- **DIRECTIONS**: Without including any pictures, write out the data below exactly.

- **RECORDS TO USE**:
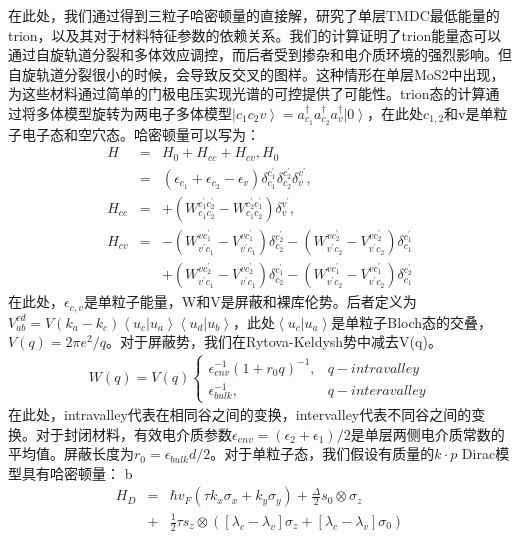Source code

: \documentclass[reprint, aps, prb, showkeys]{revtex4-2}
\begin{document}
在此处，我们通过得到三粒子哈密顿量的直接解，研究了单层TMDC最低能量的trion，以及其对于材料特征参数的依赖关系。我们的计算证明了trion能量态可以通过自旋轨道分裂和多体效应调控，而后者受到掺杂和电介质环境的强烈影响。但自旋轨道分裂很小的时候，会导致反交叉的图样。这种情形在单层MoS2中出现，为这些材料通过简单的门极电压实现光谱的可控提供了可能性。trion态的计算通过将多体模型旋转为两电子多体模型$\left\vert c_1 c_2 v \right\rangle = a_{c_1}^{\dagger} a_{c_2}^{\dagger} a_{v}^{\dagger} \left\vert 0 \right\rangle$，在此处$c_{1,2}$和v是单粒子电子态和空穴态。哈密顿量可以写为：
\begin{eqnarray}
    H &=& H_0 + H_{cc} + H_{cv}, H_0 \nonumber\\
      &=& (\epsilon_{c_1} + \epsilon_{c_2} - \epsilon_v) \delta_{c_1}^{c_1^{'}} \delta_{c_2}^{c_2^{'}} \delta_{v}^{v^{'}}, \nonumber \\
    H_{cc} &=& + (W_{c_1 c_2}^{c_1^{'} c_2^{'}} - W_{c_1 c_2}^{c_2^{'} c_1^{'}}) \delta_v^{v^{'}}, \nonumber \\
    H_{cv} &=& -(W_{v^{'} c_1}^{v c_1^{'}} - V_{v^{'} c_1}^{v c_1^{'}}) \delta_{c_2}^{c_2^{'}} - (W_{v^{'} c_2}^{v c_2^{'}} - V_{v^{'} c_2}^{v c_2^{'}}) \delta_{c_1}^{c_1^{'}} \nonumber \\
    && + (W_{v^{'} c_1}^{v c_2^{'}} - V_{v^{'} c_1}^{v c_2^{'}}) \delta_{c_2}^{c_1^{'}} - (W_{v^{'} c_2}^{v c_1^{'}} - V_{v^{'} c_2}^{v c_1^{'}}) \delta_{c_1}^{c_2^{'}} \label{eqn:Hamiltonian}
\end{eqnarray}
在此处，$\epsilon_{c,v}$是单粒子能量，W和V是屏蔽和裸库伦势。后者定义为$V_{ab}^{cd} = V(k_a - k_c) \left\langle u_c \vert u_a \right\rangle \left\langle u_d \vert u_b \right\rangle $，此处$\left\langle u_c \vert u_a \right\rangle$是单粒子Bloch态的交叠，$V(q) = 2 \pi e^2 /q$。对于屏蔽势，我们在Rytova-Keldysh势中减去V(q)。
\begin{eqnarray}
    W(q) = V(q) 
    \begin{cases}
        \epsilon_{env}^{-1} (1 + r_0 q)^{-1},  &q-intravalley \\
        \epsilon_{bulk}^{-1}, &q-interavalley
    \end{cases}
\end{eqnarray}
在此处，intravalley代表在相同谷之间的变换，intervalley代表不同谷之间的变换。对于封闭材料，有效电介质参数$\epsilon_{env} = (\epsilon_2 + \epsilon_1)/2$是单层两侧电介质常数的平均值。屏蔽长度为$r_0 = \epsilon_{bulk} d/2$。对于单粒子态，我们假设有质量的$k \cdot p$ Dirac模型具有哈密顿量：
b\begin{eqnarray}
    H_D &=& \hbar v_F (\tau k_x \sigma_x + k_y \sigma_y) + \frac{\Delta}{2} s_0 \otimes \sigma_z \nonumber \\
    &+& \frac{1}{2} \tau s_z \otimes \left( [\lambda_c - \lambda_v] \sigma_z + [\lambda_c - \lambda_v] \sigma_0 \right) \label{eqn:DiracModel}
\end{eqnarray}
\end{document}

- **ANSWER FOR THIS EXERCISE**:
Source code

: \documentclass[reprint, aps, prb, showkeys]{revtex4-2}
\begin{document}
在此处，我们通过得到三粒子哈密顿量的直接解，研究了单层TMDC最低能量的trion，以及其对于材料特征参数的依赖关系。我们的计算证明了trion能量态可以通过自旋轨道分裂和多体效应调控，而后者受到掺杂和电介质环境的强烈影响。但自旋轨道分裂很小的时候，会导致反交叉的图样。这种情形在单层MoS2中出现，为这些材料通过简单的门极电压实现光谱的可控提供了可能性。trion态的计算通过将多体模型旋转为两电子多体模型$\left\vert c_1 c_2 v \right\rangle = a_{c_1}^{\dagger} a_{c_2}^{\dagger} a_{v}^{\dagger} \left\vert 0 \right\rangle$，在此处$c_{1,2}$和v是单粒子电子态和空穴态。哈密顿量可以写为：
\begin{eqnarray}
    H &=& H_0 + H_{cc} + H_{cv}, H_0 \nonumber\\
      &=& (\epsilon_{c_1} + \epsilon_{c_2} - \epsilon_v) \delta_{c_1}^{c_1^{'}} \delta_{c_2}^{c_2^{'}} \delta_{v}^{v^{'}}, \nonumber \\
    H_{cc} &=& + (W_{c_1 c_2}^{c_1^{'} c_2^{'}} - W_{c_1 c_2}^{c_2^{'} c_1^{'}}) \delta_v^{v^{'}}, \nonumber \\
    H_{cv} &=& -(W_{v^{'} c_1}^{v c_1^{'}} - V_{v^{'} c_1}^{v c_1^{'}}) \delta_{c_2}^{c_2^{'}} - (W_{v^{'} c_2}^{v c_2^{'}} - V_{v^{'} c_2}^{v c_2^{'}}) \delta_{c_1}^{c_1^{'}} \nonumber \\
    && + (W_{v^{'} c_1}^{v c_2^{'}} - V_{v^{'} c_1}^{v c_2^{'}}) \delta_{c_2}^{c_1^{'}} - (W_{v^{'} c_2}^{v c_1^{'}} - V_{v^{'} c_2}^{v c_1^{'}}) \delta_{c_1}^{c_2^{'}} \label{eqn:Hamiltonian}
\end{eqnarray}
在此处，$\epsilon_{c,v}$是单粒子能量，W和V是屏蔽和裸库伦势。后者定义为$V_{ab}^{cd} = V(k_a - k_c) \left\langle u_c \vert u_a \right\rangle \left\langle u_d \vert u_b \right\rangle $，此处$\left\langle u_c \vert u_a \right\rangle$是单粒子Bloch态的交叠，$V(q) = 2 \pi e^2 /q$。对于屏蔽势，我们在Rytova-Keldysh势中减去V(q)。
\begin{eqnarray}
    W(q) = V(q) 
    \begin{cases}
        \epsilon_{env}^{-1} (1 + r_0 q)^{-1},  &q-intravalley \\
        \epsilon_{bulk}^{-1}, &q-interavalley
    \end{cases}
\end{eqnarray}
在此处，intravalley代表在相同谷之间的变换，intervalley代表不同谷之间的变换。对于封闭材料，有效电介质参数$\epsilon_{env} = (\epsilon_2 + \epsilon_1)/2$是单层两侧电介质常数的平均值。屏蔽长度为$r_0 = \epsilon_{bulk} d/2$。对于单粒子态，我们假设有质量的$k \cdot p$ Dirac模型具有哈密顿量：
b\begin{eqnarray}
    H_D &=& \hbar v_F (\tau k_x \sigma_x + k_y \sigma_y) + \frac{\Delta}{2} s_0 \otimes \sigma_z \nonumber \\
    &+& \frac{1}{2} \tau s_z \otimes \left( [\lambda_c - \lambda_v] \sigma_z + [\lambda_c - \lambda_v] \sigma_0 \right) \label{eqn:DiracModel}
\end{eqnarray}
\end{document}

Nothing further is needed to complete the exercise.